I remember many hours of conversation with the late Air Commodore MK Janjua,
Pakistan's first air chief who, falling foul of his political masters, was
falsely arraigned and sentenced in the 1951 Rawalpindi Conspiracy case, which
allegedly was Communist driven. A fellow prisoner, the poet Faiz Ahmed Faiz,
in 1979 assured me during a visit to London that Janjua was neither conspirator
nor Communist, but a victim of events over which he had no control. He was
eventually cashiered and released and ended his long years of exile in London
where I came to know him well.
Islamabad's genocide in the country's eastern
wing had shredded the conceptual paradise of a South Asian Muslim homeland,
forcing Janjua who, in his time, had fought resolutely for its realisation,
to meditate on this blood-stained saga. The unburdening of a tortured soul
requires a sympathetic witness: I was that person, the right man at the right
place.
I became a repository of my subject's confidences and confessions, of the
grandiose fantasies that haunted Pakistani officers' messes, where the faithful
swore to "bleed the bastards" from across the border to extinction.
It could be a perilous exercise with unforeseen consequences, warned Janjua
to an exuberant acquaintance who came calling, as he related the incident
ruefully.
Jinnah, as Islamic Sisyphus, made the initial charge to the heights of an
imagined triumph by directing his Pathan hordes to Kashmir in October 1947,
but they failed to deliver the prize to their genie.

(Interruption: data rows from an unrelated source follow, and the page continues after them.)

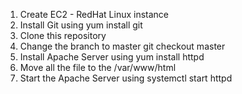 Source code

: 1.  Create EC2 - RedHat Linux instance
2.  Install Git using
    yum install git
3.  Clone this repository
4.  Change the branch to master
    git checkout master
5.  Install Apache Server using
    yum install httpd
6.  Move all the file to the /var/www/html
7.  Start the Apache Server using
    systemctl start httpd  
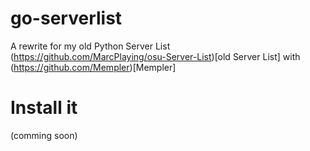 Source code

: # go-serverlist
A rewrite for my old Python Server List (https://github.com/MarcPlaying/osu-Server-List)[old Server List] with (https://github.com/Mempler)[Mempler]

# Install it
(comming soon)
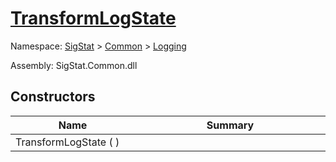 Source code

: # [TransformLogState](./TransformLogState.md)

Namespace: [SigStat](./) > [Common](./../README.md) > [Logging](./README.md)

Assembly: SigStat.Common.dll


## Constructors

| Name<div><a href="#"><img width=225></a></div> | Summary<div><a href="#"><img width=525></a></div> | 
| --- | --- | 
| TransformLogState (  ) |  |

His successors, seized
by Jinnah's spirit, have sought repeatedly to roll the stone up the mountain
to only see it roll back to the bottom. So the labours of every would-be Sisyphus,
under an ancient curse, are condemned to continue ad infinitum.
Bombings in Ahmedabad, Bangalore, Jaipur, Mumbai and myriad other places take
their toll of innocent lives. The Pakistan military, the shadowy ISI and their
jihadi collaborators are no nearer their goal of laying hated India low today
than they were some 62 years ago. The only way to release Pakistan from its
burden is to smoothen the wheels of an honourable and peaceful exit from the
stage. The dodo may be extinct but its image draws crowds of sightseers to
every museum where the creature's skeletal remains are housed. We pick at
the zoological past to understand the evolution of life on earth, so might
not we profit from a similar exercise on political forms that have outlived
their purpose?
Take heed of Kemal Ataturk's caution to Turkey's new National Assembly in
1921, in the wake of the Ottoman Empire's defeat and dissolution: "Gentlemen,
by looking as though we were doing great and fantastic things, without actually
doing them, we have brought the hatred and rancour and malice of the whole
world on this country and this people. We did not serve pan-Islamism. We said
we would, but we didn't, and our enemies said: 'Let us kill them at once before
they do!' And there you have the problem... Rather than run after ideas which
we did not and could not realise and thus increase the number of our enemies
and the pressure upon us, let us return to our natural, legitimate limits.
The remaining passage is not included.